+++ AVAILABLE RECORDS

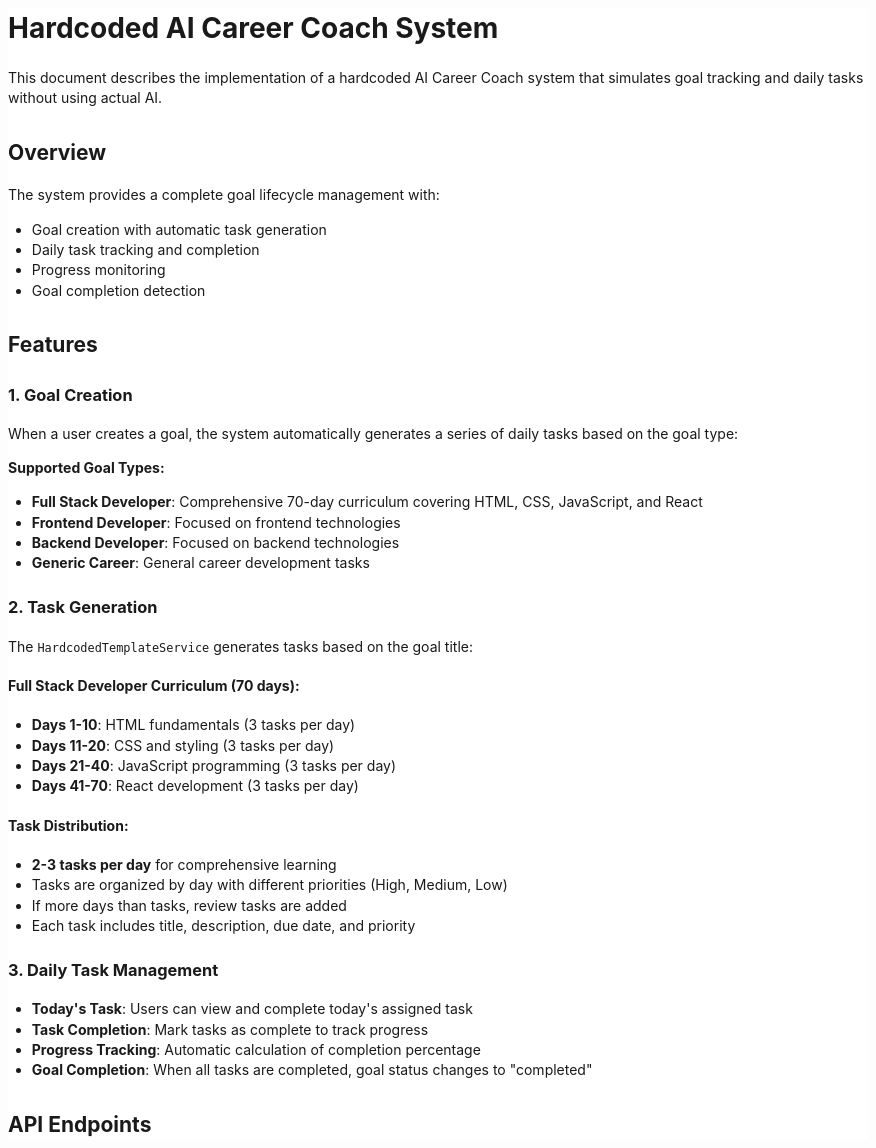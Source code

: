 # Hardcoded AI Career Coach System

This document describes the implementation of a hardcoded AI Career Coach system that simulates goal tracking and daily tasks without using actual AI.

## Overview

The system provides a complete goal lifecycle management with:
- Goal creation with automatic task generation
- Daily task tracking and completion
- Progress monitoring
- Goal completion detection

## Features

### 1. Goal Creation
When a user creates a goal, the system automatically generates a series of daily tasks based on the goal type:

**Supported Goal Types:**
- **Full Stack Developer**: Comprehensive 70-day curriculum covering HTML, CSS, JavaScript, and React
- **Frontend Developer**: Focused on frontend technologies
- **Backend Developer**: Focused on backend technologies
- **Generic Career**: General career development tasks

### 2. Task Generation
The `HardcodedTemplateService` generates tasks based on the goal title:

#### Full Stack Developer Curriculum (70 days):
- **Days 1-10**: HTML fundamentals (3 tasks per day)
- **Days 11-20**: CSS and styling (3 tasks per day)
- **Days 21-40**: JavaScript programming (3 tasks per day)
- **Days 41-70**: React development (3 tasks per day)

#### Task Distribution:
- **2-3 tasks per day** for comprehensive learning
- Tasks are organized by day with different priorities (High, Medium, Low)
- If more days than tasks, review tasks are added
- Each task includes title, description, due date, and priority

### 3. Daily Task Management
- **Today's Task**: Users can view and complete today's assigned task
- **Task Completion**: Mark tasks as complete to track progress
- **Progress Tracking**: Automatic calculation of completion percentage
- **Goal Completion**: When all tasks are completed, goal status changes to "completed"

## API Endpoints
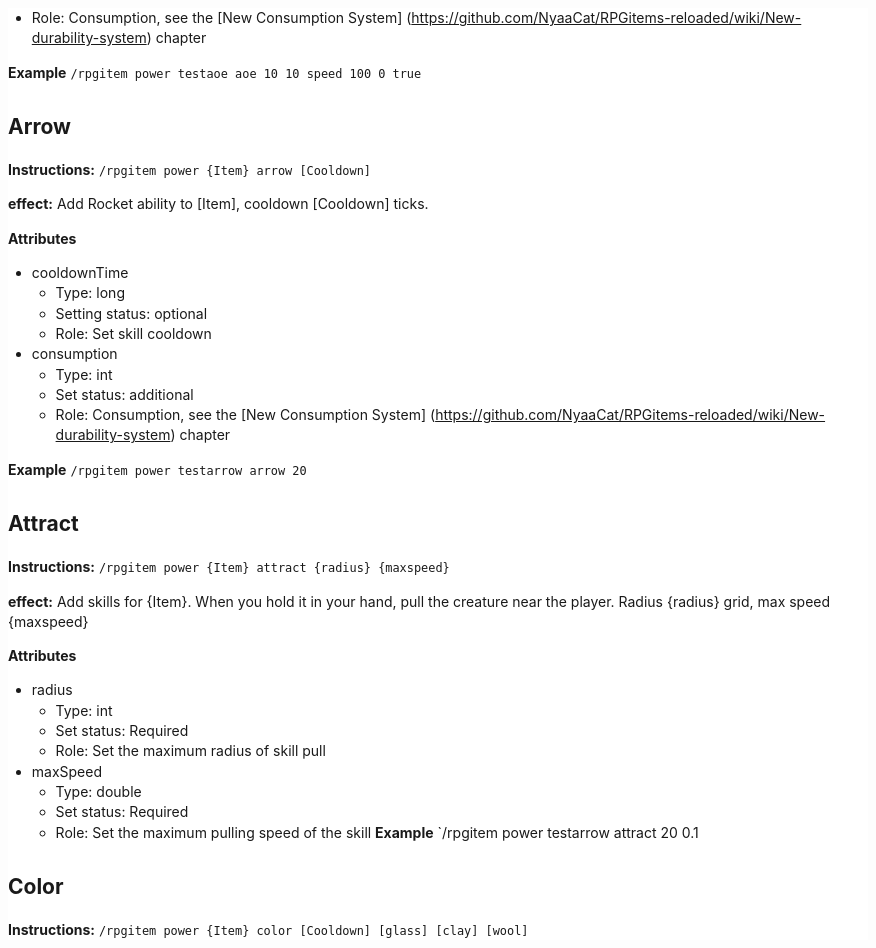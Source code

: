   - Role: Consumption, see the [New Consumption System] (https://github.com/NyaaCat/RPGitems-reloaded/wiki/New-durability-system) chapter

**Example**
`/rpgitem power testaoe aoe 10 10 speed 100 0 true`



## Arrow
**Instructions:**
`/rpgitem power {Item} arrow [Cooldown]`

**effect:**
Add Rocket ability to [Item], cooldown [Cooldown] ticks.

**Attributes** 
- cooldownTime
  - Type: long
  - Setting status: optional
  - Role: Set skill cooldown
- consumption
  - Type: int
  - Set status: additional
  - Role: Consumption, see the [New Consumption System] (https://github.com/NyaaCat/RPGitems-reloaded/wiki/New-durability-system) chapter

**Example**
`/rpgitem power testarrow arrow 20`

## Attract
**Instructions:**
`/rpgitem power {Item} attract {radius} {maxspeed}`

**effect:**
Add skills for {Item}. When you hold it in your hand, pull the creature near the player. Radius {radius} grid, max speed {maxspeed}

**Attributes** 
- radius
  - Type: int
  - Set status: Required
  - Role: Set the maximum radius of skill pull
- maxSpeed
  - Type: double
  - Set status: Required
  - Role: Set the maximum pulling speed of the skill
**Example**
`/rpgitem power testarrow attract 20 0.1

## Color
**Instructions:**
`/rpgitem power {Item} color [Cooldown] [glass] [clay] [wool]`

++++++

## YOUR GOAL
Please give the number of lines in the data where "Full" appears, without any other words.

## RESULT OF THE EXERCISE
2